The Argentine drama evolves and it has lost one of its best literary chroniclers. Without Tomas Eloy Martinez, who will portray this most recent chapter? ( )
2 vote berthirsch | Mar 11, 2012 |
This review was written for LibraryThing Early Reviewers.
First let me say thanks to the LT Early Reviewers program for selecting me to read this book. And thanks also to Bloomsbury, whose published works of translated fiction have been absolutely topnotch.

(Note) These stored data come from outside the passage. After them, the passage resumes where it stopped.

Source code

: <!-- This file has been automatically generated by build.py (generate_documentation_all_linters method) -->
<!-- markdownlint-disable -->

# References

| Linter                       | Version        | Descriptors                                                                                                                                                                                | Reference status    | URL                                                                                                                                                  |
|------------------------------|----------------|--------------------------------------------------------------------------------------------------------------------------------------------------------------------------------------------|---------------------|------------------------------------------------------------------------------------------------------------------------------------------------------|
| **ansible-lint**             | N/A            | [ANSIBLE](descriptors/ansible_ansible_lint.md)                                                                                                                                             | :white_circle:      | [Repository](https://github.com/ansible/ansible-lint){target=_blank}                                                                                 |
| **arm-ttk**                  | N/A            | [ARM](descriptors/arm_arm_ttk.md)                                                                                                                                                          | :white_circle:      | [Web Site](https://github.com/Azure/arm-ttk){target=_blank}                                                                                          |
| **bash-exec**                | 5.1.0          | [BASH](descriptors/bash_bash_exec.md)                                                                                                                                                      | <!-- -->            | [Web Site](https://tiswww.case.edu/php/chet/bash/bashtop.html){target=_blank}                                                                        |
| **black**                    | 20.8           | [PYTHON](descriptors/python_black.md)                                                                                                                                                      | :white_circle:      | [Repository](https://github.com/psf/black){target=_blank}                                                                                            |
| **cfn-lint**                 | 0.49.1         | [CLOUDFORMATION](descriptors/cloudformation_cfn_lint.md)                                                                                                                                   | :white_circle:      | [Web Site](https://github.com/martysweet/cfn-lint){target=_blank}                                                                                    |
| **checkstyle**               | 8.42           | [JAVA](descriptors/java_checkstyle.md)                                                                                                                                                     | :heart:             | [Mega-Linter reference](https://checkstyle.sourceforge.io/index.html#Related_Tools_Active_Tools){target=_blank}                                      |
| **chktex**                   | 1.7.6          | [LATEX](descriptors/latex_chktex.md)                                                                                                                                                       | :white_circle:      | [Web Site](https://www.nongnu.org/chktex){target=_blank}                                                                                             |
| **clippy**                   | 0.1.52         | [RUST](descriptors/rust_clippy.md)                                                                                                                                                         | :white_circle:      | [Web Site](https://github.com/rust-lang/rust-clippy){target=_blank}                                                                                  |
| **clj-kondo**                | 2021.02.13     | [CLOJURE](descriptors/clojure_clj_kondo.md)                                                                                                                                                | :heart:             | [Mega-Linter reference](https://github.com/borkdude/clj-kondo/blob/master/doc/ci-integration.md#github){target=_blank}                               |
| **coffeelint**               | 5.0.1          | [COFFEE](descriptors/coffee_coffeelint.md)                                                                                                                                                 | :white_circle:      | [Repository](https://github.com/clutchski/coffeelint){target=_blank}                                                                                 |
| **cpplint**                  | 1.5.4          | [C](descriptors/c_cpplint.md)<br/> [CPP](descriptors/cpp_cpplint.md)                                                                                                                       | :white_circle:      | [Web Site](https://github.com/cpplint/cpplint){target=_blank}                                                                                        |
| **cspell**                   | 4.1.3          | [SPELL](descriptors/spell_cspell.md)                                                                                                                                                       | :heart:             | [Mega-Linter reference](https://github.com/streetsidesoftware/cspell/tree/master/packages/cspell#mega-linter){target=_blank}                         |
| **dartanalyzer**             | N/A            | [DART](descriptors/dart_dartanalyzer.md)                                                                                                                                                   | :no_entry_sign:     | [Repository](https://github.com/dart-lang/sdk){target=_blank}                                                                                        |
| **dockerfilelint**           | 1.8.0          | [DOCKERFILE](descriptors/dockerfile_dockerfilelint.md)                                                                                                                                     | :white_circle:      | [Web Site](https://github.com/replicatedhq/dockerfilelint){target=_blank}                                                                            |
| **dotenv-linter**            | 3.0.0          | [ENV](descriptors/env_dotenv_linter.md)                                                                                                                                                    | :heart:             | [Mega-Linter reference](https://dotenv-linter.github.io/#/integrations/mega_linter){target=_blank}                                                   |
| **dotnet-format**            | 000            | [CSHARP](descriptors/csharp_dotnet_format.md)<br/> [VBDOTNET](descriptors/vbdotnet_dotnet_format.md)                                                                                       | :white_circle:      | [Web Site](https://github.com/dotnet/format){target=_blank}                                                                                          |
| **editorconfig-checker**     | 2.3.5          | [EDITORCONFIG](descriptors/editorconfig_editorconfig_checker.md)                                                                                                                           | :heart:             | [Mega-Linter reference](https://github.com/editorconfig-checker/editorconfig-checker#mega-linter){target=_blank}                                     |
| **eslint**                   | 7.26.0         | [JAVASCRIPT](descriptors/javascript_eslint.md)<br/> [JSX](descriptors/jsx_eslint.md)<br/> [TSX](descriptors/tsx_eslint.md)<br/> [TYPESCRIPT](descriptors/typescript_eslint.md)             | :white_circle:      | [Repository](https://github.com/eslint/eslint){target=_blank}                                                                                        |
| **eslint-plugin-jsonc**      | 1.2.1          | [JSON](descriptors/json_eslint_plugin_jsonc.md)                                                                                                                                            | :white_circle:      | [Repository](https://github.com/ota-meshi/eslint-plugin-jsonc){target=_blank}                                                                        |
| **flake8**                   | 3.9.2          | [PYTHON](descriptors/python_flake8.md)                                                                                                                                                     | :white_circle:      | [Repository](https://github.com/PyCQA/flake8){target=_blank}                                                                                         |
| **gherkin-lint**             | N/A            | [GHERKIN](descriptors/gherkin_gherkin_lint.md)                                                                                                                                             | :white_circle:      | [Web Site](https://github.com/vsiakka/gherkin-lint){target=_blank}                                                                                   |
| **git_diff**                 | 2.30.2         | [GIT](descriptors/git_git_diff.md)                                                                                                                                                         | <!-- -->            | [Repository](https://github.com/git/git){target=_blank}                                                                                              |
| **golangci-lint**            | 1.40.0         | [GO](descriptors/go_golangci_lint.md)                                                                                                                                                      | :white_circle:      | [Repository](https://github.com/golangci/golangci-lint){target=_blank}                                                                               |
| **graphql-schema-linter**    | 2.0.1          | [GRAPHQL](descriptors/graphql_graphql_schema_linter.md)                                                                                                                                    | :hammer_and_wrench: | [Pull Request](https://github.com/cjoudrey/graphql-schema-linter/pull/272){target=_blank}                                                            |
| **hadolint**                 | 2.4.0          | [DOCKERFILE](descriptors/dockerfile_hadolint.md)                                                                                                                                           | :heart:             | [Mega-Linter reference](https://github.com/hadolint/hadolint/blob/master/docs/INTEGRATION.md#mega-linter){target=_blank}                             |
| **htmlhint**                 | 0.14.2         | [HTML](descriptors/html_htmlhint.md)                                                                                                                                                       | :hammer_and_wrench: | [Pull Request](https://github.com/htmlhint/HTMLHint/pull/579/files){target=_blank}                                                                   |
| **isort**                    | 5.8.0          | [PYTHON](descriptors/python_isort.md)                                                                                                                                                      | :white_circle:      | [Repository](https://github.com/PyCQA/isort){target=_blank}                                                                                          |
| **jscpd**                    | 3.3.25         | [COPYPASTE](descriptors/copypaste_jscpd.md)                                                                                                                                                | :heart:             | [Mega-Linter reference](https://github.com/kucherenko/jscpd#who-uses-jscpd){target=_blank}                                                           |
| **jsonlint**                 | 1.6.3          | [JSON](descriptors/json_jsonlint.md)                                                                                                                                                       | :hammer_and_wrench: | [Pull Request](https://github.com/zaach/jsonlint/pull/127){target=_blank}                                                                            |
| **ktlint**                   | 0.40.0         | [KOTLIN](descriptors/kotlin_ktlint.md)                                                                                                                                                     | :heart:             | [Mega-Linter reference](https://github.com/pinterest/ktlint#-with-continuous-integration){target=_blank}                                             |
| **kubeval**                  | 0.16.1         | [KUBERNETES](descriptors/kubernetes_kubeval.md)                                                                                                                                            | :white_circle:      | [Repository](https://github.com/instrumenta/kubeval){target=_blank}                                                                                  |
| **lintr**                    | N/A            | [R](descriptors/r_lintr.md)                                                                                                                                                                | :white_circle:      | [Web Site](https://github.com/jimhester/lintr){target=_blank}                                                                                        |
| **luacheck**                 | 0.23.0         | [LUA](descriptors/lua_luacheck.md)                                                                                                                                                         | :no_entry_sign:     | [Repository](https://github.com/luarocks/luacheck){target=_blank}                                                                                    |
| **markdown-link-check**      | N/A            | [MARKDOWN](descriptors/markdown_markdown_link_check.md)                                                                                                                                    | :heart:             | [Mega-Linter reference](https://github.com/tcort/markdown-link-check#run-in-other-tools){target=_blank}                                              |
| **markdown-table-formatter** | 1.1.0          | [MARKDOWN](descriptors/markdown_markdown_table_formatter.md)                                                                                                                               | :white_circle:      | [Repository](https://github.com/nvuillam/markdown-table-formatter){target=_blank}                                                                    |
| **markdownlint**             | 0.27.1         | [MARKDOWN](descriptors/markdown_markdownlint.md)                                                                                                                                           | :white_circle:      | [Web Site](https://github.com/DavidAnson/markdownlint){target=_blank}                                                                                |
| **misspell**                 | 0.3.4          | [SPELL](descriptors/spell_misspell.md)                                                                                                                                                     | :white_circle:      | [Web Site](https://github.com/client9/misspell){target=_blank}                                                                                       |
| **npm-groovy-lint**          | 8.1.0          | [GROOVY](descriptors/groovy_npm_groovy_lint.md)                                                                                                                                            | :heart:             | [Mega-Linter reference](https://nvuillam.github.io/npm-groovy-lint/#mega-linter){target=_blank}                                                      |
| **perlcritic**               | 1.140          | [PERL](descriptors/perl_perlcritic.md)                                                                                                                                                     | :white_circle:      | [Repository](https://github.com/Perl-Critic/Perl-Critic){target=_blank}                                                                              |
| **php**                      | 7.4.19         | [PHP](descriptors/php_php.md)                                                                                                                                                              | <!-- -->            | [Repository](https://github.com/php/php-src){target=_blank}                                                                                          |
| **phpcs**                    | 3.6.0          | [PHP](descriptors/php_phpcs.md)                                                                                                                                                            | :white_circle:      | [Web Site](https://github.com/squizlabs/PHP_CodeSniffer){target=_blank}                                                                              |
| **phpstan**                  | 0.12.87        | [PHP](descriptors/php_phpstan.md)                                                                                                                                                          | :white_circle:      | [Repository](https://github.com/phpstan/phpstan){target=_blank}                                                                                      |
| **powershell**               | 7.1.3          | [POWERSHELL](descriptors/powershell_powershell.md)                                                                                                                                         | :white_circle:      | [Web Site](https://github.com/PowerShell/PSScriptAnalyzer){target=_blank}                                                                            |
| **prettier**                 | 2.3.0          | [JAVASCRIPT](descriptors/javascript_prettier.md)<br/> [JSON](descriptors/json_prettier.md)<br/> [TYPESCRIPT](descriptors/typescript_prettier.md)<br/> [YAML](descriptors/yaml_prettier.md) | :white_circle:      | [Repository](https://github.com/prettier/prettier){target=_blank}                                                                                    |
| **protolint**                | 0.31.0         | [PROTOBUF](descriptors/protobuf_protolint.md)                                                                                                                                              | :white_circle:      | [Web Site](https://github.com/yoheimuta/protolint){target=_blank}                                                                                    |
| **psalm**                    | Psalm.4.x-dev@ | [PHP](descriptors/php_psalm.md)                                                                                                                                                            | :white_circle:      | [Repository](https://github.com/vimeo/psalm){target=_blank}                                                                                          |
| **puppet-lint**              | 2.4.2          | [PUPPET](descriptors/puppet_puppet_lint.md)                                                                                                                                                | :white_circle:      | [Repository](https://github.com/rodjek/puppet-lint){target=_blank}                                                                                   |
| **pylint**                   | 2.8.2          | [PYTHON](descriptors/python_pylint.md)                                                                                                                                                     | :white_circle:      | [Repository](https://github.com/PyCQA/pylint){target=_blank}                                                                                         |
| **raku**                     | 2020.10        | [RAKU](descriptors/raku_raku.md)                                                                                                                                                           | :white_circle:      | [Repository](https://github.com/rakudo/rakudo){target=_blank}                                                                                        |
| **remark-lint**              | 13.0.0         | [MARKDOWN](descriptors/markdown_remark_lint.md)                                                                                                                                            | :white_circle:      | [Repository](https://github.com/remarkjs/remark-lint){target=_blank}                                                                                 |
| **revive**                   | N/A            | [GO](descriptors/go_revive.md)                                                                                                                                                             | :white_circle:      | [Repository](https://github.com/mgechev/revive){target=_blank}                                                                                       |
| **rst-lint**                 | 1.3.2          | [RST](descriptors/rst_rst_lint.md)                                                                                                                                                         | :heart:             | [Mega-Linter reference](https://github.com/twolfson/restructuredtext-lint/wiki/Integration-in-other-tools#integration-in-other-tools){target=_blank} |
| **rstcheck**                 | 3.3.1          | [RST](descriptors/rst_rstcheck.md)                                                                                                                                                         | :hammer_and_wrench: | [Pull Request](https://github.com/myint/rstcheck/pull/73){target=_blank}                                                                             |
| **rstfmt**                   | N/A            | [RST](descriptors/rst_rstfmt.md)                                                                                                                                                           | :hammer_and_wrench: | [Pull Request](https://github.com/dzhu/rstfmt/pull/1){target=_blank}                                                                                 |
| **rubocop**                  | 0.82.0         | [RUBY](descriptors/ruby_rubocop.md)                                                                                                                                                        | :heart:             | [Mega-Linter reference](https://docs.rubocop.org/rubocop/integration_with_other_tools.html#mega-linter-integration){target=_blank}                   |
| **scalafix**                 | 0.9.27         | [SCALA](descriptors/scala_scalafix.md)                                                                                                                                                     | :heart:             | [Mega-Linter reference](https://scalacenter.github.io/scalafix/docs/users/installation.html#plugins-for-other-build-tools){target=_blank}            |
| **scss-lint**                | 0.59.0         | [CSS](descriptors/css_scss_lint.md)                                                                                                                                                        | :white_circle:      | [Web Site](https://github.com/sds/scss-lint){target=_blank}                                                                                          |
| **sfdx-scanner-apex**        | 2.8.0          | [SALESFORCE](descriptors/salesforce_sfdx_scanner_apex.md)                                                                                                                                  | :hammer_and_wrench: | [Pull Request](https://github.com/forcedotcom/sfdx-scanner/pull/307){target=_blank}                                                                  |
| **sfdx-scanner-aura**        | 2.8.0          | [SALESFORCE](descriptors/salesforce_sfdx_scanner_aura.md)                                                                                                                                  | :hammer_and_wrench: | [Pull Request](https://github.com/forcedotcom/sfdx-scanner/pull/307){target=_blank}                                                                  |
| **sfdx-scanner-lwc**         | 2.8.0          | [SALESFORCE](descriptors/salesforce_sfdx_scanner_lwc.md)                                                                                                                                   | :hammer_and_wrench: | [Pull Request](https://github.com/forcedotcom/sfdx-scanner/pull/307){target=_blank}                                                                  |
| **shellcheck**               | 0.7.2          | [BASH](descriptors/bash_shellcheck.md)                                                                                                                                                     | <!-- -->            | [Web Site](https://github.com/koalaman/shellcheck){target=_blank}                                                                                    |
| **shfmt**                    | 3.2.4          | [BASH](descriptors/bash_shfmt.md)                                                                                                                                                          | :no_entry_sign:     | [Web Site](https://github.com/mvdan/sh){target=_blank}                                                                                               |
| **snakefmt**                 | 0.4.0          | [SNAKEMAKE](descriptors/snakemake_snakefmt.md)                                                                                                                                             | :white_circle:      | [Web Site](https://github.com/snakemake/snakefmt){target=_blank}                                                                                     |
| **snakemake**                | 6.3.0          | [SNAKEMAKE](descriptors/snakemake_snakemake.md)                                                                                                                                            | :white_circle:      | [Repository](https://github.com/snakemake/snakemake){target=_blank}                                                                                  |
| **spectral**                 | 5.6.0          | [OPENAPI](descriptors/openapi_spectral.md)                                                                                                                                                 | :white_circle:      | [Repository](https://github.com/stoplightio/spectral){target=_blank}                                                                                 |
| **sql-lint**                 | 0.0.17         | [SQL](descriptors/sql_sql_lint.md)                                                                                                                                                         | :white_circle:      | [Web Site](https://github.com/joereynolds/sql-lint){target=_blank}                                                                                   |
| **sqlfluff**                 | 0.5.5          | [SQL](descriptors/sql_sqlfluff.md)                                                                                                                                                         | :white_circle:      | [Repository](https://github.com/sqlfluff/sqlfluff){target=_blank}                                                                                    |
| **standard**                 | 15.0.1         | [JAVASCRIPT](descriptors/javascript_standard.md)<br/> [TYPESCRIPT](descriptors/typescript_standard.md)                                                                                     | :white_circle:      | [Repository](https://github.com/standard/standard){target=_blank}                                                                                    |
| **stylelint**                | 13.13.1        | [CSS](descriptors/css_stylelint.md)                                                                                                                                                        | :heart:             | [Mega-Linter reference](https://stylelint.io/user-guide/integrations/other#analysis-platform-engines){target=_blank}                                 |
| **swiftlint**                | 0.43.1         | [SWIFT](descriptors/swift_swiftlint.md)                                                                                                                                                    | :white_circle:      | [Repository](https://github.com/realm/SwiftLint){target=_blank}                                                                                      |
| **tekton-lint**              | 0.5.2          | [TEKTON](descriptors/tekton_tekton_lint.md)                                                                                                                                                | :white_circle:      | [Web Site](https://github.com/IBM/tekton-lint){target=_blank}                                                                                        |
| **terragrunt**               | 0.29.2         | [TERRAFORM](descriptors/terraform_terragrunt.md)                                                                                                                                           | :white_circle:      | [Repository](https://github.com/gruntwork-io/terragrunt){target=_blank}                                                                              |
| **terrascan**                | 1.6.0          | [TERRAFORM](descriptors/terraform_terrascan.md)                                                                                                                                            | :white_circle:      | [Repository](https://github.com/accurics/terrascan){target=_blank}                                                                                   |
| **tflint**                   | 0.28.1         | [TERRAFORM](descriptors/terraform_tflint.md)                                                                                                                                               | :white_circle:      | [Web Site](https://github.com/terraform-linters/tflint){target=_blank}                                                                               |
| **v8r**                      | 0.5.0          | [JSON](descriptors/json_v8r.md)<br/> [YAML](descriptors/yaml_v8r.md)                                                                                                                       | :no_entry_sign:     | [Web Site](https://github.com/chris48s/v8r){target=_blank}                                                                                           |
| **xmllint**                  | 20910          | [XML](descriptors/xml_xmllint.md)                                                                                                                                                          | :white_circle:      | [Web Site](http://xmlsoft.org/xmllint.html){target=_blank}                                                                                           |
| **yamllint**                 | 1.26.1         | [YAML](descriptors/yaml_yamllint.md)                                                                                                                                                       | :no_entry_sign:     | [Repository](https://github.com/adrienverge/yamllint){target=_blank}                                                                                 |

If there is anyone qualified to write about Argentina's Dirty War (1976-83) , it is Martinez. He himself went into exile after a series of reports he did for a newspaper in Buenos Aires led to blacklisting, death threats, and according to an interview in The Guardian from 2007, armed gunmen surrounding the restaurant in which he was eating. In Purgatory, Martinez explores not only the desaparecidos, but also examines the question of those left behind when their families, friends, loved ones and neighbors just vanished. It is a sad but compelling novel, one that you won't forget long after the book is put back on its shelf. Hopefully, it may also inspire you to read other books about this dark time in Argentina's history.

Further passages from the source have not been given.